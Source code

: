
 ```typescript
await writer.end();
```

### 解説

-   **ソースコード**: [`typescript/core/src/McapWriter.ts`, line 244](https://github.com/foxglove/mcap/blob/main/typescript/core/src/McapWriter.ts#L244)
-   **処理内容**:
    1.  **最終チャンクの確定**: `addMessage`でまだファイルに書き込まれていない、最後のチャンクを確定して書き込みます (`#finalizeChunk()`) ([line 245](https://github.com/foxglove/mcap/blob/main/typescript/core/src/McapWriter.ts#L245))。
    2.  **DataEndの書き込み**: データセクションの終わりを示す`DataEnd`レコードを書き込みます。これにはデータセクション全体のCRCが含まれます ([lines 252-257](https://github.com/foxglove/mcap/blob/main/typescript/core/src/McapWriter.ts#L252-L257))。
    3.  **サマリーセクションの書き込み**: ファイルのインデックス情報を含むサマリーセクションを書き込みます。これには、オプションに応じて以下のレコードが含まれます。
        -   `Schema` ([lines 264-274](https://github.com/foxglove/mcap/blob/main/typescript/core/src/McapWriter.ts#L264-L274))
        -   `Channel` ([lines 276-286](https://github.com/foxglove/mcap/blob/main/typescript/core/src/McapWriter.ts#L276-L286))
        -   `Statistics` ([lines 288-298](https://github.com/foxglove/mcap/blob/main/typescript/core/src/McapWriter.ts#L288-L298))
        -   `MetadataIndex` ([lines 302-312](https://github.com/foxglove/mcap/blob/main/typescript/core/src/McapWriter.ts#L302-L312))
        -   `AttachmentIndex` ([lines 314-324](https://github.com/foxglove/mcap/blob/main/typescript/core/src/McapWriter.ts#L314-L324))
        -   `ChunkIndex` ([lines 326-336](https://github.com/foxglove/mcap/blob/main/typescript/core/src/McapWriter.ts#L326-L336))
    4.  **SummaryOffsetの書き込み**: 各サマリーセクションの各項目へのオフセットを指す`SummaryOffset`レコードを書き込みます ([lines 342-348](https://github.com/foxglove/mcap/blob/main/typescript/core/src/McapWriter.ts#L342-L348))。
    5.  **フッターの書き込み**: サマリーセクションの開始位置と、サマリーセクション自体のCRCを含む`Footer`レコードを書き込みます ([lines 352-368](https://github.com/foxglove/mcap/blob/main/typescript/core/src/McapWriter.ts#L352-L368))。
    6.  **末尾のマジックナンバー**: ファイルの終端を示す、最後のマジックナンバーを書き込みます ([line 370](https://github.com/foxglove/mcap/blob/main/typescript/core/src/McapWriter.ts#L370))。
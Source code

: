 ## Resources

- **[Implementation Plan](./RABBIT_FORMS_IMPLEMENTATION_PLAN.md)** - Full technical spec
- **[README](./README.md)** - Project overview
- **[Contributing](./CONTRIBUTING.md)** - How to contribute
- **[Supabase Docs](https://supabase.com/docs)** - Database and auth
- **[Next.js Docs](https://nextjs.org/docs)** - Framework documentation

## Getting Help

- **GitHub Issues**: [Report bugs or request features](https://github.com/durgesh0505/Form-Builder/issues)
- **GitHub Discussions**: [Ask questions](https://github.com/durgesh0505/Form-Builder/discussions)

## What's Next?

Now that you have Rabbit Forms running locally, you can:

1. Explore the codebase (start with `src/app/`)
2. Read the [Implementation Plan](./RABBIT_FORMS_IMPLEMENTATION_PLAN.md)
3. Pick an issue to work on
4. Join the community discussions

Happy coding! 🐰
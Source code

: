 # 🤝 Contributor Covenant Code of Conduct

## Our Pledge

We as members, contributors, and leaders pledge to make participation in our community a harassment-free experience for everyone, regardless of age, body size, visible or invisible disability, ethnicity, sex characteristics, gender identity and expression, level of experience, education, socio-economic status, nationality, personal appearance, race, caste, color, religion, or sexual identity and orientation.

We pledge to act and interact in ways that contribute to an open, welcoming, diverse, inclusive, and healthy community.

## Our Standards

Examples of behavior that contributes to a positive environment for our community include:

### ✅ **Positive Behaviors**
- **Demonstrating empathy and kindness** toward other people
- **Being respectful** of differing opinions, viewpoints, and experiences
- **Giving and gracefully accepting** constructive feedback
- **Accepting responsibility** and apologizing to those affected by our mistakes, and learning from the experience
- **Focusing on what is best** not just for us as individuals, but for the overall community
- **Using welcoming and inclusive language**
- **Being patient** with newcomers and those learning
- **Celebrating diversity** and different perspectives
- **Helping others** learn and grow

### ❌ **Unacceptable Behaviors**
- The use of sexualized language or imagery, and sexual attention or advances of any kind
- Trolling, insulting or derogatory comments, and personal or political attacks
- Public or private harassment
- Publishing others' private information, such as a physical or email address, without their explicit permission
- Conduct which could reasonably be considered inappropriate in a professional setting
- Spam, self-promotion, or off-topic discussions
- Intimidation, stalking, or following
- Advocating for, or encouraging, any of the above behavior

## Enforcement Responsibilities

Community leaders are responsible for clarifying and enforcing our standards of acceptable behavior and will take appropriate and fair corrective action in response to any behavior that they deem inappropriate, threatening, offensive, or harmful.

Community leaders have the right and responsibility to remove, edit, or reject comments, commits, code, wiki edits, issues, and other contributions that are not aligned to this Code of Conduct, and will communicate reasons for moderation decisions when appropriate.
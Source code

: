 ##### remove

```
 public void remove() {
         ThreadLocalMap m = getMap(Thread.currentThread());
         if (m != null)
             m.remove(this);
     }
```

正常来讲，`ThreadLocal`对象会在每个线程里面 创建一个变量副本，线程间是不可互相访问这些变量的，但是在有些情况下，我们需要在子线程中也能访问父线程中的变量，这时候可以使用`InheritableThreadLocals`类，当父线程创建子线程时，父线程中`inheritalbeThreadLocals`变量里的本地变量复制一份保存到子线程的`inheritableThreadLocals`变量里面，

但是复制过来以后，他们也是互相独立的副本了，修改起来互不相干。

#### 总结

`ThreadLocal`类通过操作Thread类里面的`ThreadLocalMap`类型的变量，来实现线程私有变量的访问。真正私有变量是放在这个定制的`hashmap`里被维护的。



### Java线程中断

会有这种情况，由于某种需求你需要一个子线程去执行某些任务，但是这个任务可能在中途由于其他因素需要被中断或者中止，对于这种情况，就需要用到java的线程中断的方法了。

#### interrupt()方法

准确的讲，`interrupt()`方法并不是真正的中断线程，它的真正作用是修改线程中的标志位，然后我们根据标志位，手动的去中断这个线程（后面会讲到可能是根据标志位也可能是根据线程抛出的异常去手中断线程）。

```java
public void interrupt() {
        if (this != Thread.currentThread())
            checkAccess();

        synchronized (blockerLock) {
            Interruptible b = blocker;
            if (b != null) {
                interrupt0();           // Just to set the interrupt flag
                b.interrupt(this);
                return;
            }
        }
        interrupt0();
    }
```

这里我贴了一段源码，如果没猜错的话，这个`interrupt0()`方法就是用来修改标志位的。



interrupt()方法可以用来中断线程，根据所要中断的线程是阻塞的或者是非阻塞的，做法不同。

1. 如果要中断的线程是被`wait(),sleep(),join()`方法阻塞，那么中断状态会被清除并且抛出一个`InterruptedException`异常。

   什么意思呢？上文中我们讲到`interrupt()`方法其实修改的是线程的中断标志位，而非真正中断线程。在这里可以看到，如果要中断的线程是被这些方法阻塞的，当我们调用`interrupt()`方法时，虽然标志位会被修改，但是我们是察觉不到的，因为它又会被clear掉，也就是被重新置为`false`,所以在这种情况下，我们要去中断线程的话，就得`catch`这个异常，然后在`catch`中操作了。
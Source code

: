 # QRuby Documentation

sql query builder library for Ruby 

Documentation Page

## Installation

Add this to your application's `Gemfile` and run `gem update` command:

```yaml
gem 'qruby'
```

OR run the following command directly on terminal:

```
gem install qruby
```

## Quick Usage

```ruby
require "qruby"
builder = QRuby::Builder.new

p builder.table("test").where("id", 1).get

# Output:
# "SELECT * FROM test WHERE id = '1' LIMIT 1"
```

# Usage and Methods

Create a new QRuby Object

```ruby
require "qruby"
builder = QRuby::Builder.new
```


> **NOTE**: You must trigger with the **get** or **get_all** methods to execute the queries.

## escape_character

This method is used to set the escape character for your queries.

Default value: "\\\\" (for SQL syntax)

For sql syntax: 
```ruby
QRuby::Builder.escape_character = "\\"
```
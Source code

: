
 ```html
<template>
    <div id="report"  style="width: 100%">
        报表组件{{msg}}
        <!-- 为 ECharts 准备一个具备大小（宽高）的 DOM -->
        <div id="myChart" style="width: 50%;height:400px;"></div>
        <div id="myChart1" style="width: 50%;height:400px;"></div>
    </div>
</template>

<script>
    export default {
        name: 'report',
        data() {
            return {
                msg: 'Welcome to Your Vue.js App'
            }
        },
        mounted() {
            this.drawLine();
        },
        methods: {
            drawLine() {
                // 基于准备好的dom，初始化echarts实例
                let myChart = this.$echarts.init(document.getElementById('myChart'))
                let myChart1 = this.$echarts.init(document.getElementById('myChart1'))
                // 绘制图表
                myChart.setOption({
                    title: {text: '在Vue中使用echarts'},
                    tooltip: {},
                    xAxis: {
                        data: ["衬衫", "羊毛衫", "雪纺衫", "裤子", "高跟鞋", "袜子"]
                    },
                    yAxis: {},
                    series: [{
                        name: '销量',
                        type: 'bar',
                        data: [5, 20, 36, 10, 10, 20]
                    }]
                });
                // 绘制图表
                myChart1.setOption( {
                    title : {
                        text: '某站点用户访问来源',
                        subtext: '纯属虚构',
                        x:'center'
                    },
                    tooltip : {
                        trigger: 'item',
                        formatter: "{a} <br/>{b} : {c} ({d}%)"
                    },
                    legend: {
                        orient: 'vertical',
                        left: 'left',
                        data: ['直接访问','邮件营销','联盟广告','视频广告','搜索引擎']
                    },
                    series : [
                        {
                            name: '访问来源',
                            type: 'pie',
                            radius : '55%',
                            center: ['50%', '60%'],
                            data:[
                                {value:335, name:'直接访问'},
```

++++++++

Exercise directions
Copy out, word for word, the part of the entries above that begins at the line with "- **GitHub Discussions**: [Ask" and ends at the line with "Examples of behavior", including both.

Finished task
- **GitHub Discussions**: [Ask questions](https://github.com/durgesh0505/Form-Builder/discussions)

## What's Next?

Now that you have Rabbit Forms running locally, you can:

1. Explore the codebase (start with `src/app/`)
2. Read the [Implementation Plan](./RABBIT_FORMS_IMPLEMENTATION_PLAN.md)
3. Pick an issue to work on
4. Join the community discussions

Happy coding! 🐰
Source code

: # 🤝 Contributor Covenant Code of Conduct

## Our Pledge

We as members, contributors, and leaders pledge to make participation in our community a harassment-free experience for everyone, regardless of age, body size, visible or invisible disability, ethnicity, sex characteristics, gender identity and expression, level of experience, education, socio-economic status, nationality, personal appearance, race, caste, color, religion, or sexual identity and orientation.

We pledge to act and interact in ways that contribute to an open, welcoming, diverse, inclusive, and healthy community.

## Our Standards

Examples of behavior that contributes to a positive environment for our community include:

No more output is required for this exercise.